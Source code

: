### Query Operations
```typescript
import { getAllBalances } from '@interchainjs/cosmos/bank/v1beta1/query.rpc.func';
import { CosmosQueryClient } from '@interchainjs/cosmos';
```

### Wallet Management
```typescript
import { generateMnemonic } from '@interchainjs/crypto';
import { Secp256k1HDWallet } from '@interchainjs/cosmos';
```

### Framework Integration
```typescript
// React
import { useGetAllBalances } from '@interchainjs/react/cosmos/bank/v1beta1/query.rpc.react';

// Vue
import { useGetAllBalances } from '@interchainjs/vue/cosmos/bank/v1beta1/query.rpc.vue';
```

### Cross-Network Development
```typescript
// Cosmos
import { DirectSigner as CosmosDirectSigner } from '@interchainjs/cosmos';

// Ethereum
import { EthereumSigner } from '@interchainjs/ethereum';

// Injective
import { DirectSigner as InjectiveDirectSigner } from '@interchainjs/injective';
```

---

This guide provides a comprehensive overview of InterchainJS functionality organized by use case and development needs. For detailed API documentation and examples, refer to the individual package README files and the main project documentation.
■ ■ ■ ■
Write out all the records above one more time, exactly.

Source code

:### Query Operations
```typescript
import { getAllBalances } from '@interchainjs/cosmos/bank/v1beta1/query.rpc.func';
import { CosmosQueryClient } from '@interchainjs/cosmos';
```

### Wallet Management
```typescript
import { generateMnemonic } from '@interchainjs/crypto';
import { Secp256k1HDWallet } from '@interchainjs/cosmos';
```

### Framework Integration
```typescript
// React
import { useGetAllBalances } from '@interchainjs/react/cosmos/bank/v1beta1/query.rpc.react';

// Vue
import { useGetAllBalances } from '@interchainjs/vue/cosmos/bank/v1beta1/query.rpc.vue';
```

### Cross-Network Development
```typescript
// Cosmos
import { DirectSigner as CosmosDirectSigner } from '@interchainjs/cosmos';

// Ethereum
import { EthereumSigner } from '@interchainjs/ethereum';

// Injective
import { DirectSigner as InjectiveDirectSigner } from '@interchainjs/injective';
```

---

This guide provides a comprehensive overview of InterchainJS functionality organized by use case and development needs. For detailed API documentation and examples, refer to the individual package README files and the main project documentation.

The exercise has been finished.